Online Programming Learning Sites Can Be Manipulated By Hackers To Launch Cyberattacks

Published in

ProferoSec

7 min readJul 7, 2022

Introduction

Hackers commonly launch their attacks using compromised machines rather than directly from owned devices, which allows them to conceal their origin. In recent incident response, Profero’s Incident Response Team investigated a possible scenario where we assumed that threat actors used Datacamp’s online IDE to launch an attack against a cloud infrastructure. However, the reason was a simple lousy attribution, a mix between Datacamp, the ISP, and the online IDE. We were intrigued by the idea of using cloud IDEs to hide the origins of an attack and initiated a research project to explore this strategy.

Online IDEs

With some simple Python commands, it is straightforward to access public resources and use leaked credentials to download content or perform reconnaissance. Unfortunately, many users and organizations do not properly configure their resources and cloud environments, and malicious actors know how to find these misconfigurations and scrape them with scripts.

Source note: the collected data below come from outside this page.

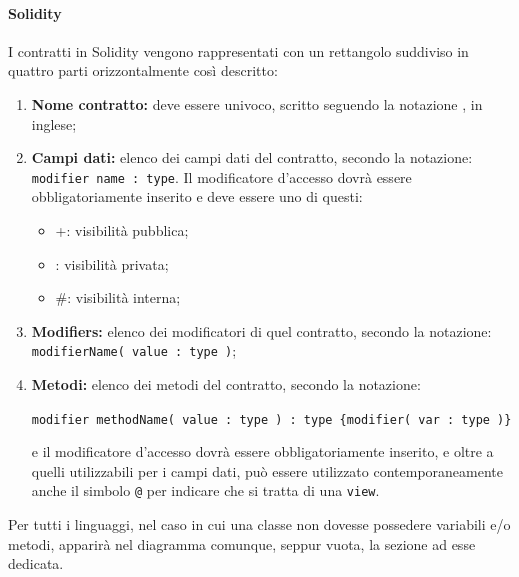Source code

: \documentclass[NormeDiProgetto.tex]{subfiles}
\begin{document}
\paragraph{Solidity}
I contratti in Solidity vengono rappresentati con un rettangolo suddiviso in quattro parti orizzontalmente così descritto:
\begin{enumerate}
	\item \textbf{Nome contratto:} deve essere univoco, scritto seguendo la notazione , in inglese;
	\item \textbf{Campi dati:} elenco dei campi dati del contratto, secondo la notazione: \texttt{modifier name : type}. Il modificatore d'accesso dovrà essere obbligatoriamente inserito e deve essere uno di questi:
	\begin{itemize}
		\item +: visibilità pubblica;
		\item \textendash: visibilità privata;
		\item \#: visibilità interna;
	\end{itemize}
	\item \textbf{Modifiers:} elenco dei modificatori di quel contratto, secondo la notazione:
		\texttt{modifierName( value : type )};
	\item \textbf{Metodi:} elenco dei metodi del contratto, secondo la notazione:
	\begin{center}
		\texttt{modifier methodName( value : type ) : type \{modifier( var : type )\}}
	\end{center}
	e il modificatore d'accesso dovrà essere obbligatoriamente inserito, e oltre a quelli utilizzabili per i campi dati, può essere utilizzato contemporaneamente anche il simbolo \texttt{@} per indicare che si tratta di una \texttt{view}.
\end{enumerate}

Per tutti i linguaggi, nel caso in cui una classe non dovesse possedere variabili e/o metodi, apparirà nel diagramma comunque, seppur vuota, la sezione ad esse dedicata.
\end{document}
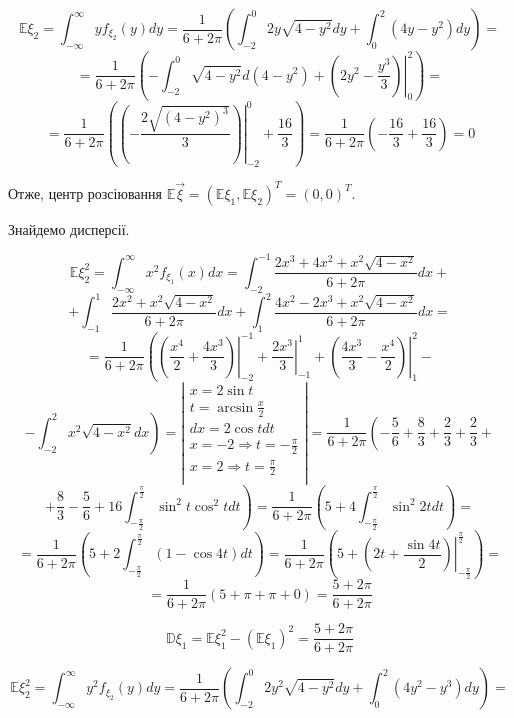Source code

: \documentclass[14pt, a4paper, ukrainian]{extreport}
\begin{document}
	$$\mathbb{E}\xi_2 = \int_{-\infty}^{\infty}yf_{\xi_2}(y)dy =\frac{1}{6+2\pi}\left(\int_{-2}^{0}2y\sqrt{4-y^2}dy + \int_{0}^{2}(4y-y^2)dy\right) = 
	$$
	$$ = \frac{1}{6+2\pi}\left(-\int_{-2}^{0}\sqrt{4-y^2}d(4-y^2) + \left.\left(2y^2 - \frac{y^3}{3}\right)\right|_0^2\right) = 
	$$
	$$ = \frac{1}{6+2\pi}\left(\left.\left(-\frac{2\sqrt{(4-y^2)^3}}{3}\right)\right|_{-2}^0 + \frac{16}{3}\right) =
	 \frac{1}{6+2\pi}\left(-\frac{16}{3} + \frac{16}{3}\right) = 0
	$$
	
	Отже, центр розсіювання $\mathbb{E}\vec\xi = (\mathbb{E}\xi_1, \mathbb{E}\xi_2)^T = (0, 0)^T$.
	
	Знайдемо дисперсії.
	
	$$ \mathbb{E}\xi_2^2 = \int_{-\infty}^{\infty}x^2f_{\xi_1}(x)dx = \int_{-2}^{-1}\frac{2x^3 + 4x^2 + x^2\sqrt{4-x^2}}{6+2\pi}dx +
	$$
	$$ + \int_{-1}^{1}\frac{2x^2 + x^2\sqrt{4-x^2}}{6+2\pi}dx + \int_{1}^{2}\frac{4x^2-2x^3 + x^2\sqrt{4-x^2}}{6+2\pi}dx =
	$$
	$$ = \frac{1}{6+2\pi}\left(\left.\left(\frac{x^4}{2} + \frac{4x^3}{3} \right)\right|_{-2}^{-1} + \left.{\frac{2x^3}{3}}\right|_{-1}^{1} + \left.\left(\frac{4x^3}{3} - \frac{x^4}{2}\right)\right|_{1}^{2} - \right.$$
	$$ - \left.\int_{-2}^{2}x^2\sqrt{4-x^2}dx\right) = \left|
	\begin{matrix}
		x = 2\sin{t}\\
		t = \arcsin{\frac{x}{2}}\\
		dx = 2\cos{t}dt\\
		x = -2 \Rightarrow t = -\frac{\pi}{2}\\
		x = 2 \Rightarrow t = \frac{\pi}{2}\\
	\end{matrix}
	\right| = 
	\frac{1}{6+2\pi} \left(-\frac{5}{6} + \frac{8}{3} + \frac{2}{3} + \frac{2}{3} + \right.
	$$ 
	$$ + \frac{8}{3} - \frac{5}{6} + \left.16\int_{-\frac{\pi}{2}}^{\frac{\pi}{2}}\sin^2{t}\cos^2{t}dt \right) = \frac{1}{6+2\pi}\left(5 + 4 \int_{-\frac{\pi}{2}}^{\frac{\pi}{2}}\sin^2{2t}dt\right) =
	$$
	$$ = \frac{1}{6+2\pi}\left(5 + 2\int_{-\frac{\pi}{2}}^{\frac{\pi}{2}}(1 - \cos{4t})dt\right)
	 = \frac{1}{6+2\pi}\left(5 + \left.\left(2t + \frac{\sin{4t}}{2}\right)\right|_{-\frac{\pi}{2}}^{\frac{\pi}{2}}\right) =
	$$
	$$ = \frac{1}{6+2\pi}\left(5 + \pi + \pi + 0 \right) =
	 \frac{5 + 2\pi}{6+2\pi}
	$$
	
	$$\mathbb{D}\xi_1 = \mathbb{E}\xi_1^2 - (\mathbb{E}\xi_1)^2 =\frac{5 + 2\pi}{6+2\pi} 
	$$	
	
	$$\mathbb{E}\xi_2^2 = \int_{-\infty}^{\infty}y^2f_{\xi_2}(y)dy = \frac{1}{6+2\pi}\left(\int_{-2}^{0}2y^2\sqrt{4-y^2}dy + \int_{0}^{2}(4y^2-y^3)dy\right) =$$
	
\end{document}
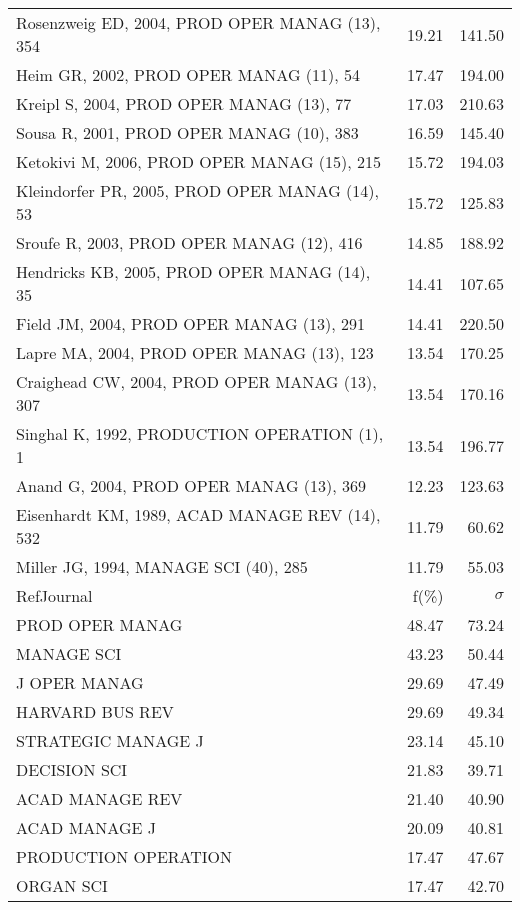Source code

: \documentclass[a4paper,11pt]{report}
\begin{document}
\begin{landscape}
\begin{table}[!ht]
{\begin{tabular}{|l r r|}
Rosenzweig ED, 2004, PROD OPER MANAG (13), 354 & 19.21 & 141.50\\
Heim GR, 2002, PROD OPER MANAG (11), 54 & 17.47 & 194.00\\
Kreipl S, 2004, PROD OPER MANAG (13), 77 & 17.03 & 210.63\\
Sousa R, 2001, PROD OPER MANAG (10), 383 & 16.59 & 145.40\\
Ketokivi M, 2006, PROD OPER MANAG (15), 215 & 15.72 & 194.03\\
Kleindorfer PR, 2005, PROD OPER MANAG (14), 53 & 15.72 & 125.83\\
Sroufe R, 2003, PROD OPER MANAG (12), 416 & 14.85 & 188.92\\
Hendricks KB, 2005, PROD OPER MANAG (14), 35 & 14.41 & 107.65\\
Field JM, 2004, PROD OPER MANAG (13), 291 & 14.41 & 220.50\\
Lapre MA, 2004, PROD OPER MANAG (13), 123 & 13.54 & 170.25\\
Craighead CW, 2004, PROD OPER MANAG (13), 307 & 13.54 & 170.16\\
Singhal K, 1992, PRODUCTION OPERATION (1), 1 & 13.54 & 196.77\\
Anand G, 2004, PROD OPER MANAG (13), 369 & 12.23 & 123.63\\
Eisenhardt KM, 1989, ACAD MANAGE REV (14), 532 & 11.79 & 60.62\\
Miller JG, 1994, MANAGE SCI (40), 285 & 11.79 & 55.03\\
\hline
\hline
RefJournal & f(\%) & $\sigma$\\
\hline
PROD OPER MANAG & 48.47 & 73.24\\
MANAGE SCI & 43.23 & 50.44\\
J OPER MANAG & 29.69 & 47.49\\
HARVARD BUS REV & 29.69 & 49.34\\
STRATEGIC MANAGE J & 23.14 & 45.10\\
DECISION SCI & 21.83 & 39.71\\
ACAD MANAGE REV & 21.40 & 40.90\\
ACAD MANAGE J & 20.09 & 40.81\\
PRODUCTION OPERATION & 17.47 & 47.67\\
ORGAN SCI & 17.47 & 42.70\\
\hline
\end{tabular}
}
\end{table}

\clearpage


\end{landscape}
\end{document}
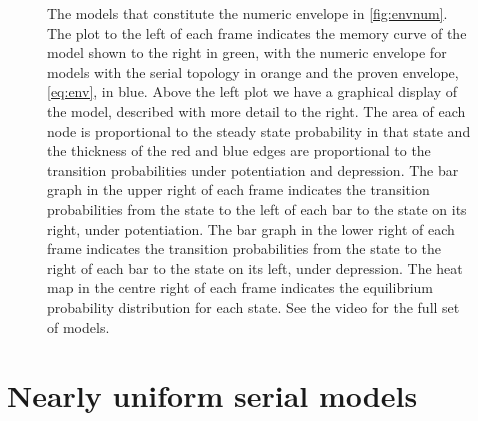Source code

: \documentclass[12pt]{article}
\newcommand{\aligntop}[1]{\adjustbox{valign=t}{#1}}
\newenvironment{myenuma}{\begin{inparaenum}[(a)]}{\end{inparaenum}}
\begin{document}
\begin{figure}[tbp]
\begin{myenuma}
  \end{myenuma}
  \caption[Optimal models]{The models that constitute the numeric envelope in \autoref{fig:envnum}.
  The plot to the left of each frame indicates the memory curve of the model shown to the right in green, with the numeric envelope for models with the serial topology in orange and the proven envelope, \eqref{eq:env}, in blue.
  Above the left plot we have a graphical display of the model, described with more detail to the right.
  The area of each node is proportional to the steady state probability in that state and the thickness of the red and blue edges are proportional to the transition probabilities under potentiation and depression.
  The bar graph in the upper right of each frame indicates the transition probabilities from the state to the left of each bar to the state on its right, under potentiation.
  The bar graph in the lower right of each frame indicates the transition probabilities from the state to the right of each bar to the state on its left, under depression.
  The heat map in the centre right of each frame indicates the equilibrium probability distribution for each state.
  See the video for the full set of models.}\label{fig:envvid}
\end{figure}


\section{Nearly uniform serial models}\label{sec:serial}
\end{document}
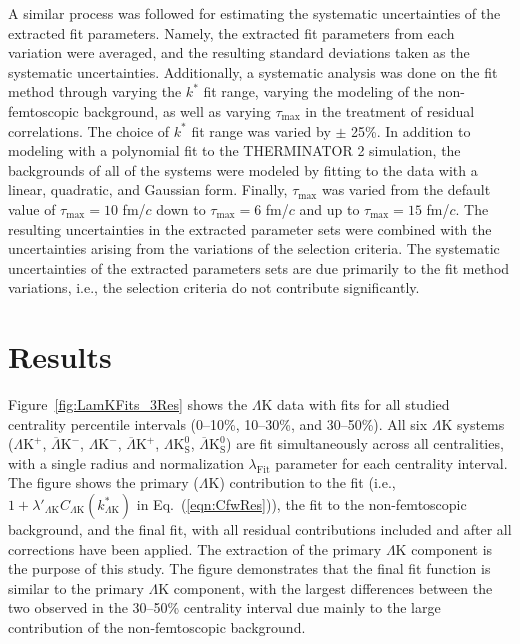 \documentclass[ALICE,manyauthors]{cernphprep}
\newcommand{\kstar}{$k^{*}$\xspace}
\newcommand{\LamK}{$\Lambda$K\xspace}
\newcommand{\LamKchP}{$\Lambda\mathrm{K^{+}}$\xspace}
\newcommand{\ALamKchM}{$\overline{\Lambda}\mathrm{K^{-}}$\xspace}
\newcommand{\LamKchM}{$\Lambda\mathrm{K^{-}}$\xspace}
\newcommand{\ALamKchP}{$\overline{\Lambda}\mathrm{K^{+}}$\xspace}
\newcommand{\LamKs}{$\Lambda\mathrm{K^{0}_{S}}$\xspace}
\newcommand{\ALamKs}{$\overline{\Lambda}\mathrm{K^{0}_{S}}$\xspace}
\begin{document}
A similar process was followed for estimating the systematic uncertainties of the extracted fit parameters.
Namely, the extracted fit parameters from each variation were averaged, and the resulting standard deviations taken as the systematic uncertainties.
Additionally, a systematic analysis was done on the fit method through varying the \kstar fit range, varying the modeling of the non-femtoscopic background, as well as varying $\tau_{\mathrm{max}}$ in the treatment of residual correlations.
The choice of \kstar fit range was varied by $\pm$ 25\%.
In addition to modeling with a polynomial fit to the THERMINATOR 2 simulation, the backgrounds of all of the systems were modeled by fitting to the data with a linear, quadratic, and Gaussian form.
Finally, $\tau_{\mathrm{max}}$ was varied from the default value of $\tau_{\mathrm{max}} = 10$ fm/$c$ down to $\tau_{\mathrm{max}} = 6$ fm/$c$ and up to $\tau_{\mathrm{max}} = 15$ fm/$c$.
The resulting uncertainties in the extracted parameter sets were combined with the uncertainties arising from the variations of the selection criteria.
The systematic uncertainties of the extracted parameters sets are due primarily to the fit method variations, i.e., the selection criteria do not contribute significantly.


\section{Results}
\label{sec:Results}

Figure~\ref{fig:LamKFits_3Res} shows the \LamK data with fits for all studied centrality percentile intervals (0--10\%, 10--30\%, and 30--50\%). 
All six \LamK systems (\LamKchP, \ALamKchM, \LamKchM, \ALamKchP, \LamKs, \ALamKs) are fit simultaneously across all centralities, with a single radius and normalization $\lambda_{\mathrm{Fit}}$ parameter for each centrality interval. 
The figure shows the primary (\LamK) contribution to the fit (i.e., $1 + \lambda'_{\Lambda\mathrm{K}}C_{\Lambda\mathrm{K}}(k^{*}_{\Lambda\mathrm{K}})$ in Eq.~(\ref{eqn:CfwRes})), the fit to the non-femtoscopic background, and the final fit, with all residual contributions included and after all corrections have been applied.
The extraction of the primary \LamK component is the purpose of this study.
The figure demonstrates that the final fit function is similar to the primary \LamK component, with the largest differences between the two observed in the 30--50\% centrality interval due mainly to the large contribution of the non-femtoscopic background.
\end{document}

Easy subscription and quick code execution can appeal to attackers looking to cloak their identity. In addition, blue teams would most likely overlook activity from the Amazon AWS address range, in contrast to other unfamiliar services. Online IDEs provide these advantages, and most are great for basic Python commands, which do not require third-party modules. Usually, a user must install external modules using the pip install module or use external files to import modules. These actions cannot be done with simple editors, as most online editors are fundamental and would look something like this:

Source: https://www.programiz.com/python-programming/online-compiler/

Two high-quality examples of advanced online Python IDEs are DataCamp and Binder. They give the user more abilities than ordinary online IDEs because they allow files to be uploaded using a terminal.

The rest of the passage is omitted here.